Unfortunately, I don’t think that day will ever come. And the way I think I know that is because the idea of pastors veering into the political is nothing new: My idol and inspiration for pursuing ministry, the Rev. Dr. Martin Luther King Jr., was preaching five decades ago something called a “social gospel” — a venerated church tradition made necessary by the fact that the political powers-that-be of the time shirked their responsibility to avert the grinding oppression and stark brutality that were regularly visited upon the flock sitting in the pews.

Yet here we are, a half-century later, finding that our political leaders still fall well short, and people still suffer — and all too often, they still needlessly die.

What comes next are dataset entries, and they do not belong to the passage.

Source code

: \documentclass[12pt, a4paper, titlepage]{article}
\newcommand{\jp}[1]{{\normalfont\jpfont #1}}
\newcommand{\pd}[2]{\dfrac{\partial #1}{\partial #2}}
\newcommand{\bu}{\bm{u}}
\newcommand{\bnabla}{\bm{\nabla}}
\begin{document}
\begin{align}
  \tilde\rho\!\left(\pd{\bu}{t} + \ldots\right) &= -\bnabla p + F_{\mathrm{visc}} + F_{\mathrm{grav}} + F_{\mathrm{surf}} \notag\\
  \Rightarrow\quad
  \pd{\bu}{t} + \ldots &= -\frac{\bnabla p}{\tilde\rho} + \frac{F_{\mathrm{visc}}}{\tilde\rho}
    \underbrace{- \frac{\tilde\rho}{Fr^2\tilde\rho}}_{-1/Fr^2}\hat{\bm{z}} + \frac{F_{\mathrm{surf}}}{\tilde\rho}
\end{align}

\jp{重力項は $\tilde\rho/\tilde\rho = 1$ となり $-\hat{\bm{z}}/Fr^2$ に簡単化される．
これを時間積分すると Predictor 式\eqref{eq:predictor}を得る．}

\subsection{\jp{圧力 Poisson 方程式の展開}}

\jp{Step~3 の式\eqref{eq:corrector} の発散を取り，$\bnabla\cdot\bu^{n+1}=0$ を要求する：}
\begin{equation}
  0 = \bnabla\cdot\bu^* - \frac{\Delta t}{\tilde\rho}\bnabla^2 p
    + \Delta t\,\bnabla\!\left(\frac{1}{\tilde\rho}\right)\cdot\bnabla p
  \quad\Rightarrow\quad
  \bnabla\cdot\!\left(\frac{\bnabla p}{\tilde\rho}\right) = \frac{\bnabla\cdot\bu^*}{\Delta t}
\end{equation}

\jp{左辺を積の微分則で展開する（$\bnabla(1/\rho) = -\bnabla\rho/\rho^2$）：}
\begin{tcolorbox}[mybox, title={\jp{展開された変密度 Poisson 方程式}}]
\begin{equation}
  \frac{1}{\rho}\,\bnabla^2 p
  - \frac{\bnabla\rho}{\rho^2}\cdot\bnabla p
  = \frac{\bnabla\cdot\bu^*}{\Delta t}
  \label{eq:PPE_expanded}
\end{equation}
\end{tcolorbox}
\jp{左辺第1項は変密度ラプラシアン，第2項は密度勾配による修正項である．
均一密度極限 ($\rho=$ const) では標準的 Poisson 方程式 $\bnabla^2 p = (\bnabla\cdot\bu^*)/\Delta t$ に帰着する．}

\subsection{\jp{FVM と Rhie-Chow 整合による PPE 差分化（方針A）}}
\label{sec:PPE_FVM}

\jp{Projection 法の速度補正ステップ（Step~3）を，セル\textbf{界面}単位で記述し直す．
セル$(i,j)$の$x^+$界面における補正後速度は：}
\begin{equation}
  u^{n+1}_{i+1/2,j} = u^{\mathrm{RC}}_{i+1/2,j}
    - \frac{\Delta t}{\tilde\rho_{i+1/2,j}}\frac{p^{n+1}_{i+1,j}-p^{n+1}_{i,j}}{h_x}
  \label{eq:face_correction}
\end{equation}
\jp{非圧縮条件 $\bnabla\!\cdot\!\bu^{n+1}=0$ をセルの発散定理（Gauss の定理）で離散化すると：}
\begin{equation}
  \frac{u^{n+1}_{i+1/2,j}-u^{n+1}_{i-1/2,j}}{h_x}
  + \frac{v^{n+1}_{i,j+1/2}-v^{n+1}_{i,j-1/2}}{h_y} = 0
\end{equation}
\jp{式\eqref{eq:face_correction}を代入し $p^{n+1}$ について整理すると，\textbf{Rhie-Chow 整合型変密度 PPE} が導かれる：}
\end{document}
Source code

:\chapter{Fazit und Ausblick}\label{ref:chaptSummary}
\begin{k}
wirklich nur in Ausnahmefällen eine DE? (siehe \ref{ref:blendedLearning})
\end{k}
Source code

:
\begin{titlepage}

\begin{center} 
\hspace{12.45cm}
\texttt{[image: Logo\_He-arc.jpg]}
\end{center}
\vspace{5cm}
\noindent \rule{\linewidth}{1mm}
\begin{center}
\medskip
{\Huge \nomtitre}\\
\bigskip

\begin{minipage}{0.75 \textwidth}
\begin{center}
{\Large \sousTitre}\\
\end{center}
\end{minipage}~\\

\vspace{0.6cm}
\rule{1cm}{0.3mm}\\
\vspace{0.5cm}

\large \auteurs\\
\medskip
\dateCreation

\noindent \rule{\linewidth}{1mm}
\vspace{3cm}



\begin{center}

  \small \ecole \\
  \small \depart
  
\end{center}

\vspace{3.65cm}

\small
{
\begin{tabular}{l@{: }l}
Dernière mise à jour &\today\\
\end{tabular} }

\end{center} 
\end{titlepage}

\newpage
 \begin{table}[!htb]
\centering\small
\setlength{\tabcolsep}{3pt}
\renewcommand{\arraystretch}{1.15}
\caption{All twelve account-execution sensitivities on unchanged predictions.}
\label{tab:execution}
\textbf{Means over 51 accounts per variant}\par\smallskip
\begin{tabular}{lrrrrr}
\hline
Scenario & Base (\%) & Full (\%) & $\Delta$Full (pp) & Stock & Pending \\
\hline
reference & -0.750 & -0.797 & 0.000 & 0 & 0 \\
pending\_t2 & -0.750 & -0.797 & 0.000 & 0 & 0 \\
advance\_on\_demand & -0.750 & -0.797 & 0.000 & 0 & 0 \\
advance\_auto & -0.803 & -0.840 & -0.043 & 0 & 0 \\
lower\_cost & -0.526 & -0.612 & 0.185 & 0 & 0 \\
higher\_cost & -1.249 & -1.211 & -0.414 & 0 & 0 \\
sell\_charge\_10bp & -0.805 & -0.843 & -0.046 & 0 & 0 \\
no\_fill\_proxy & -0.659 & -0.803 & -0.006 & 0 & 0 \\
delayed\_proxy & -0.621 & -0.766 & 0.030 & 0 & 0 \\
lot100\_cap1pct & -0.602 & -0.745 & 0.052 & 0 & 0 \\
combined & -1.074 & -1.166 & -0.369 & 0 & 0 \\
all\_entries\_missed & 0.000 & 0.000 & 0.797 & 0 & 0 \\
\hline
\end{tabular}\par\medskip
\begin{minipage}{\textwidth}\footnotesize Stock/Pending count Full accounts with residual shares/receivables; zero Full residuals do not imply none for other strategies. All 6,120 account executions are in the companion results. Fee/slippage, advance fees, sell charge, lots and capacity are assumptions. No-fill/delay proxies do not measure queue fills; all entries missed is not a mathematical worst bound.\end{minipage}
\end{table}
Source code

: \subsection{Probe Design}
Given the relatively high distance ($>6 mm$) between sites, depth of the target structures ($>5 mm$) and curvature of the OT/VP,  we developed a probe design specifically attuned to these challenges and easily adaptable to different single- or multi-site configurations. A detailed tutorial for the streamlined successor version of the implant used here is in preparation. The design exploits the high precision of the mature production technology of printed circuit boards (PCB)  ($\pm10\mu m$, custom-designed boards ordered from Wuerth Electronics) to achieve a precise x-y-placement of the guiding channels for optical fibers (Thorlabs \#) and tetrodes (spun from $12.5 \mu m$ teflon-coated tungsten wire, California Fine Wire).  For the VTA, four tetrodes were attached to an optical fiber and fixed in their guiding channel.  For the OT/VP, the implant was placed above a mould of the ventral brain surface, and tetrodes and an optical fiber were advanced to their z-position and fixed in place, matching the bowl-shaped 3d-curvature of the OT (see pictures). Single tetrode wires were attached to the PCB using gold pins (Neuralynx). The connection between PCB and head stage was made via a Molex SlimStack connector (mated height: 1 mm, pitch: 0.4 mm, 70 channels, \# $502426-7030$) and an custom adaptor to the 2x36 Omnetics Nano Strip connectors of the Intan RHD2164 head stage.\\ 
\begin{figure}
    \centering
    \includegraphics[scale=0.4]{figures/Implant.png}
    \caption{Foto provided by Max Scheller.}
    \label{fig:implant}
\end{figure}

And why is that? Because our political leadership, while professing to be beholden to God, are actually too beholden to the almighty dollar — in this case, millions of them — to do what is right. To stay in their lane and use the tools we elected them to use — policy and law — to make our lives better. And if not better, at least safer. And if not safer, at least not outright dangerous.

So yes, I’m out of my lane. It’s not where I’d like to be. But until our politicians realize that we elected them to enact laws and policies — not to be prayer leaders acting naive about their role in making tomorrow different from today, the answers will continue to “blow in the wind” — which is to say they’ll stay right in front of us, tantalizingly in plain sight, but also tragically just outside our collective grasp.

Yes, ‘n’ how many ears must one man have
Before he can hear people cry
Yes, ‘n’ how many deaths will it take till he knows
That too many people have died
The answer, my friend, is blowin’ in the wind
The answer is blowin’ in the wind

But I can see what’s in the wind. As a sworn protector of souls, I’m issuing a pastoral admonishment, a clarion call to all the mealy-mouthed, disingenuous dollar-worshipping politicians who would cloak themselves in religion to distract us while they vacuum up cash from the protectors of those who heartily profit while the blood of innocents is spilled. Stop pretending you can’t see what we all see.

Stay in your lane. Use the tools we reserved for you. Do the job you were sent to do. Protect the people who elected you.

I’m praying mightily for it to be so.